Cancer, as one of the most challenging diseases of the last century, has a significant number of patients and deaths every year. Various strategies have been explored for the treatment of cancer. Chemotherapy is one of the methods of treating cancer. Doxorubicin is one of the compounds used in chemotherapy to kill cancer cells. Due to their unique properties and low toxicity, metal oxide nanoparticles are effective in combination therapy and increase the effectiveness of anti-cancer compounds. The limited in vivo circulatory period, poor solubility, and inadequate penetration of doxorubicin (DOX) restrict its use in cancer treatment, notwithstanding its attractive characteristics. It is possible to circumvent some of the difficulties in cancer therapy by using green synthesized pH-responsive nanocomposite consisting of polyvinylpyrrolidone (PVP), titanium dioxide (TiO) modified with agarose (Ag) macromolecules. TiO incorporation into the PVP-Ag nanocomposite resulted in limited increased loading and encapsulation efficiencies from 41 % to 47 % and 84 % to 88.5 %, respectively. DOX diffusion among normal cells is prevented by the PVP-Ag-TiO nanocarrier at pH = 7.4, though the acidic intracellular microenvironments activate the PVP-Ag-TiO nanocarrier at pH = 5.4. Characterization of the nanocarrier was performed using X-ray diffraction (XRD), Fourier transform infrared (FTIR) spectrophotometry, field emission scanning electron microscopy (FE-SEM), dynamic light scattering (DLS), and zeta potential. The average particle size and the zeta potential of the particles showed values of 349.8 nm and +57 mV, respectively.
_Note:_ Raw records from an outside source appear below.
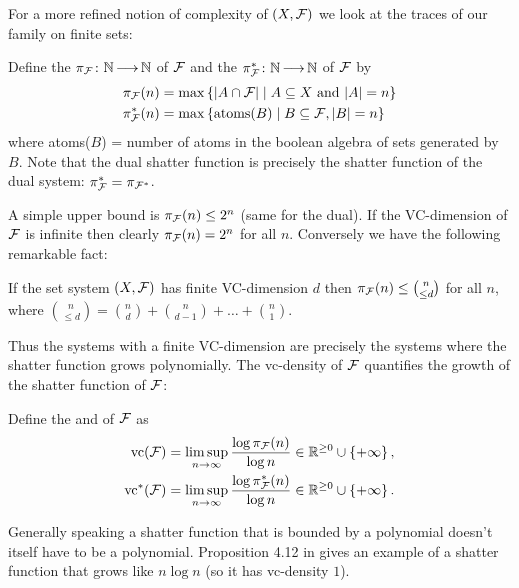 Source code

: For a more refined notion of complexity of $(X, \mathcal F)$ we look at the traces of our family on finite sets:
\begin{Definition}
  Define the  $\pi_\mathcal F \colon \mathbb{N} \operatorname{\longrightarrow} \mathbb{N}$ of $\mathcal F$ and the  $\pi^*_\mathcal F \colon \mathbb{N} \operatorname{\longrightarrow} \mathbb{N}$ of $\mathcal F$ by 
  \begin{align*}
    \pi_\mathcal F(n) &= \max \left\{|A \cap \mathcal F| \mid A \subseteq X \text{ and } |A| = n\right\} \\
    \pi^*_\mathcal F(n) &= \max \left\{\text{atoms($B$)} \mid B \subseteq \mathcal F, |B| = n\right\}
  \end{align*}
  where atoms($B$) = number of atoms in the boolean algebra of sets generated by $B$.
  Note that the dual shatter function is precisely the shatter function of the dual system: $\pi^*_\mathcal F = \pi_{\mathcal F^*}$.
\end{Definition}  

A simple upper bound is $\pi_\mathcal F(n) \leq 2^n$ (same for the dual).
If the VC-dimension of $\mathcal F$ is infinite then clearly $\pi_\mathcal F(n) = 2^n$ for all $n$. Conversely we have the following remarkable fact:
\begin{Theorem} 
  If the set system $(X, \mathcal F)$ has finite VC-dimension $d$ then $\pi_\mathcal F(n) \leq {n \choose \leq d}$ for all $n$, where
  ${n \choose \leq d} = {n \choose d} + {n \choose d - 1} + \ldots + {n \choose 1}$.    
\end{Theorem}

Thus the systems with a finite VC-dimension are precisely the systems where the shatter function grows polynomially.
The vc-density of $\mathcal F$ quantifies the growth of the shatter function of $\mathcal F$: 
\begin{Definition}
  Define the  and  of $\mathcal F$ as
  \begin{align*}
    \operatorname{vc}(\mathcal F) &= \limsup_{n \to \infty}\frac{\log \pi_\mathcal F(n)}{\log n} \in \mathbb{R}^{\geq 0} \cup \left\{+\infty\right\},\\
    \operatorname{vc}^*(\mathcal F) &= \limsup_{n \to \infty}\frac{\log \pi^*_\mathcal F(n)}{\log n}\in \mathbb{R}^{\geq 0} \cup \left\{+\infty\right\}.
  \end{align*}
\end{Definition}

Generally speaking a shatter function that is bounded by a polynomial doesn't itself have to be a polynomial.
Proposition 4.12 in \cite{density} gives an example of a shatter function that grows like $n \log n$ (so it has vc-density $1$).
In vitro release after 96 h showed a release rate of 92 % at pH 7.4 and a release rate of 96 % at pH 5.4. Meanwhile, the initial release after 24 h was 42 % for pH 7.4 and 76 % for pH 5.4. As shown by an MTT analysis on MCF-7 cells, the toxicity of DOX-loaded PVP-Ag-TiO nanocomposite was substantially greater than that of unbound DOX and PVP-Ag-TiO. After integrating TiO nanomaterials into the PVP-Ag-DOX nanocarrier, flow cytometry data showed a greater stimulation of cell death. These data indicate that the DOX-loaded nanocomposite is a suitable alternative for drug delivery systems.
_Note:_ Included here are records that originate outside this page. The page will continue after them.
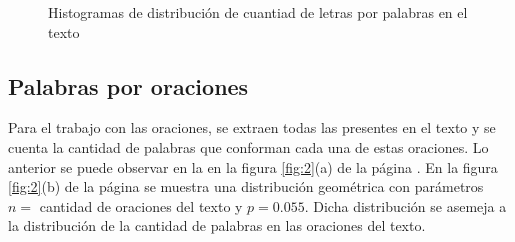 \documentclass{article}
\begin{document}
\begin{figure}
\centering
{}
\label{fig:a}
\centering
{}
\label{fig:b}
\vspace{-0.2cm}
\caption{Histogramas de distribución de cuantiad de letras por palabras en el texto}
\label{fig:1} 
\end{figure}


 \subsection{Palabras por oraciones}
  Para el trabajo con las oraciones, se extraen todas las presentes en el texto y se cuenta la cantidad de palabras que conforman cada una de estas oraciones. Lo anterior se puede observar en la en la figura \ref{fig:2}(a) de la página \pageref{fig:2}. En la figura \ref{fig:2}(b) de la página \pageref{fig:2} se muestra una distribución geométrica con parámetros $n =$ cantidad de oraciones del texto y $p = 0.055$. Dicha distribución se asemeja a la distribución de la cantidad de palabras en las oraciones del texto.
 
\end{document}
癌症作为上个世纪最具挑战性的疾病之一,每年都有大量的患者和死亡人数。人们已经探索了各种策略来治疗癌症。化疗是治疗癌症的方法之一。多柔比星是化疗中用于杀死癌细胞的化合物之一。由于金属氧化物纳米粒子具有独特的性质和低毒性,它们在联合治疗中很有效,可以提高抗癌化合物的疗效。多柔比星(DOX)的体内循环半衰期有限、溶解度低、渗透不足,尽管具有吸引力的特性,但限制了其在癌症治疗中的应用。通过使用由聚乙烯吡咯烷酮(PVP)、琼脂糖(Ag)修饰的二氧化钛(TiO)组成的绿色合成 pH 响应纳米复合材料,可以规避癌症治疗中的一些困难。在 pH = 7.4 时,PVP-Ag-TiO 纳米载体可以阻止 DOX 在正常细胞中的扩散,尽管在 pH = 5.4 时,酸性细胞内微环境会激活 PVP-Ag-TiO 纳米载体。使用 X 射线衍射(XRD)、傅里叶变换红外(FTIR)分光光度法、场发射扫描电子显微镜(FE-SEM)、动态光散射(DLS)和zeta 电位对纳米载体进行了表征。纳米载体的平均粒径和zeta 电位分别为 349.8nm 和 +57mV。96 小时后体外释放显示,在 pH 7.4 时释放率为 92%,在 pH 5.4 时释放率为 96%。同时,在 pH 7.4 时初始释放率为 42%,在 pH 5.4 时初始释放率为 76%。MTT 分析 MCF-7 细胞表明,负载 DOX 的 PVP-Ag-TiO 纳米复合材料的毒性明显大于游离 DOX 和 PVP-Ag-TiO。将 TiO 纳米材料整合到 PVP-Ag-DOX 纳米载体中后,流式细胞术数据显示细胞死亡的刺激更大。这些数据表明,负载 DOX 的纳米复合材料是一种合适的药物传递系统替代品。